Unified Sitemap Nwtwork

While visiting a web-site, there is an important link that usually sits in the footer called a Sitemap.

A sitemap is a web-page that displays the navigation of a site in a text-list form. It will start with the homepage then list the main menu and sub-menu items. It also lists the links present inside the sub-menu pages.

At the very granular level, it will list all pages on the site, presented as linear navigable links.

  • Sitemaps help users to find specific pages faster, rather than go through the regular user-journey.
  • Sitemaps also display the Information Architecture of the site ie categories, taxonomies and topics.
  • A good example of a Sitemap would be view-source:http://www.bbc.com/hindi/sitemap.xml

Technically, the sitemaps protocol allows a webmaster to inform search engines about URLs on a website that are available for crawling. A sitemap.xml file is an XML file that lists the URLs for a site and can be found at http://sitename/sitemap.xml. It can be generated by the freely available on-line sitemap generators. It allows web-masters to include additional information about each URL eg when it was last updated, how often it changes, and how important it is in relation to other URLs in the site. This allows search engines to crawl the site more efficiently, bringing up the SEO rank of the site.

While sitemaps for single smaller sites are mostly a textual-linear list of links, what if there is a single domain with 10+ sub-sites all cross-referencing each other? This is especially true for larger sites with more than 50 pages, complex Information Architecture and externally pointing links.

The user journey could be quite complex with no clear visibility to reach key pages. The best solution would be to create a graphical representation of a domain's sitemaps.
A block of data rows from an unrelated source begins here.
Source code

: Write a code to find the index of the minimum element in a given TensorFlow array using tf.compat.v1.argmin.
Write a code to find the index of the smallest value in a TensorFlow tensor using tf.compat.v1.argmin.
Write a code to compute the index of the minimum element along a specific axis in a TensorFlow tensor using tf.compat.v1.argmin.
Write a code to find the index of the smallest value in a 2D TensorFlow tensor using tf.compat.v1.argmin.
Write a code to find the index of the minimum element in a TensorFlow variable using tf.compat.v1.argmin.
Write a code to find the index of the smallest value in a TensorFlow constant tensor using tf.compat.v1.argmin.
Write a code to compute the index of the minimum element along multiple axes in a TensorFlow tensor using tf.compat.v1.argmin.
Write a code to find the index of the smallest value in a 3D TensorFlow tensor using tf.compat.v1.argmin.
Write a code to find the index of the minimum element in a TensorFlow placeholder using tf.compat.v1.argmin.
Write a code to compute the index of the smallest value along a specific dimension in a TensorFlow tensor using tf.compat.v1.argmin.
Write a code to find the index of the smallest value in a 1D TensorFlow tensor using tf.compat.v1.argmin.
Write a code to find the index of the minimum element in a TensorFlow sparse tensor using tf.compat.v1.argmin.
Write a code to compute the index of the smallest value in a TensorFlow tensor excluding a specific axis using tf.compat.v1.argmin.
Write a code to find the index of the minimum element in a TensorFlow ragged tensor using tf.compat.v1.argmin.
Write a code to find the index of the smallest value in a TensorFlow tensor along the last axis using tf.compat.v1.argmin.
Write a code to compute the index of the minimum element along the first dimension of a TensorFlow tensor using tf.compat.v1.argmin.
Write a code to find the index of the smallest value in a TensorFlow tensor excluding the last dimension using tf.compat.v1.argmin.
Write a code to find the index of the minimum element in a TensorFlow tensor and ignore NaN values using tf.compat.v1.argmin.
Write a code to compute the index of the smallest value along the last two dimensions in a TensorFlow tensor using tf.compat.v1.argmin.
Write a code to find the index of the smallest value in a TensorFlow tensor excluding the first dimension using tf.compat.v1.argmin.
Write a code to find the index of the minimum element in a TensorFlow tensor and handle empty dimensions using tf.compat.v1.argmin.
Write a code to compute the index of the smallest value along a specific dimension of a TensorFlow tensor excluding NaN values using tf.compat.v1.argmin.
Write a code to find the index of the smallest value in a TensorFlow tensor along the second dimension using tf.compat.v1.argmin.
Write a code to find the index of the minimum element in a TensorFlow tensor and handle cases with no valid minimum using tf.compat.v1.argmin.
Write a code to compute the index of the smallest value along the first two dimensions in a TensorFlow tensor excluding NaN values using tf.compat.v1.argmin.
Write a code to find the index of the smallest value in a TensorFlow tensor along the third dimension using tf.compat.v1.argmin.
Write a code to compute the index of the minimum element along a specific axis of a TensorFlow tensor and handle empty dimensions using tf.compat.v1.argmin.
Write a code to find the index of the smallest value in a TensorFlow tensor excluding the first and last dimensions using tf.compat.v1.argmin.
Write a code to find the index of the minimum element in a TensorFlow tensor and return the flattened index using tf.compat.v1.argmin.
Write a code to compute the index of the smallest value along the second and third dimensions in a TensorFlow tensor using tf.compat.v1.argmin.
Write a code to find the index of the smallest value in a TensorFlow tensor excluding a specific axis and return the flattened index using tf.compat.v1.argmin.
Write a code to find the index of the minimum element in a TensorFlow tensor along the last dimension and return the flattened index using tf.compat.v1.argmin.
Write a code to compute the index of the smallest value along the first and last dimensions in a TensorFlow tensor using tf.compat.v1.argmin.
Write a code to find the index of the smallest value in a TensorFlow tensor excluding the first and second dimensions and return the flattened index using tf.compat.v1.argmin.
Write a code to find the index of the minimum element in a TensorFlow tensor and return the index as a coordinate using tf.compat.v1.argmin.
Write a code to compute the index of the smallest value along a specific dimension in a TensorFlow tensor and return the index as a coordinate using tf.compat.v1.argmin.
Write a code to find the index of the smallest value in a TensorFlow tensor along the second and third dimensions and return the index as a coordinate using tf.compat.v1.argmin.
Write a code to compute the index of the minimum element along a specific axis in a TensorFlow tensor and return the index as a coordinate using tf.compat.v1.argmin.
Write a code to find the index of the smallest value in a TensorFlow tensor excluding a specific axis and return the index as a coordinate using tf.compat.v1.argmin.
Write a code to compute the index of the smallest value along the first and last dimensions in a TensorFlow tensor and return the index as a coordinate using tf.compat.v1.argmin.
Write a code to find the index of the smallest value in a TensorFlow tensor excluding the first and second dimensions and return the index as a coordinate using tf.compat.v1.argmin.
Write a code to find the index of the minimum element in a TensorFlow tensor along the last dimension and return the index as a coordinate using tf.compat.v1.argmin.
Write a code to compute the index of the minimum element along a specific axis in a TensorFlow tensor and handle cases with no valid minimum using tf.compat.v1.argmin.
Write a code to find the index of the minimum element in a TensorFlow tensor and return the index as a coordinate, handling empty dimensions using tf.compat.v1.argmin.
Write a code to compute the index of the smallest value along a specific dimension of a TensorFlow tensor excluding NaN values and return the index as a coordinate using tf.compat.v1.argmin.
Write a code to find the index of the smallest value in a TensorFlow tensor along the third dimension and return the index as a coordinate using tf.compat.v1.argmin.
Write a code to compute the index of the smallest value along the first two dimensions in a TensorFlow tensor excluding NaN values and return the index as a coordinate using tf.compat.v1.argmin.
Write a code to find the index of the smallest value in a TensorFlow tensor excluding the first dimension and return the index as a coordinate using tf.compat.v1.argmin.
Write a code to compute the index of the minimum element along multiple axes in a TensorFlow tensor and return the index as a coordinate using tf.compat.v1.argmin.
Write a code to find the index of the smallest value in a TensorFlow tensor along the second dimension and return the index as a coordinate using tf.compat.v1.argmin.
This is a super-sitemap. The process of creation is listed below and also displayed on the GIF media along side:

  1. Drawing a mind-map on a white-paper:
    A mind-map is a visual logical representation of a site with a central node as a Homepage, and child-nodes for each internal navigation level
  2. Connecting the nodes:
    After drawing every individual site-map, the cross-linking is studied carefully and lines are drawn connecting the nodes ie particular pages of the sites
  3. Making it digital:
    After the complete network is tested thoroughly and put on white paper, It is translated to digital mind-mapping tools (In this case FreeMind). The identical on-paper process should be followed digitally and exported as graphical files (in this case PNGs).
  4. Put it on the canvas:
    After all individual mind-maps are created, they should be re-sized and pasted on a single large canvas using a Graphics Editing Tool (in this case GIMP).
  5. Curves to connect:
    In the Graphics Editor, Bezzier curves are drawn to show the cross-linking nature of the sites. Curves may be color coded to show importance in the user-journey (in this case the Google Chrome Awesome Screenshot app).
  6. Explain it:
    A Legend explaining the key properties of the sitemap should also be written for ready reference of users

And voila! We have a super-sitemap that visually represents the connectedness of all sub-sites in a domain. This becomes a ready reference for linking information, user-journey and induction of new sites. This is a form of data-visualization that can assist any webmaster in optimizing the user-journey of a network of sub-sites in a domain.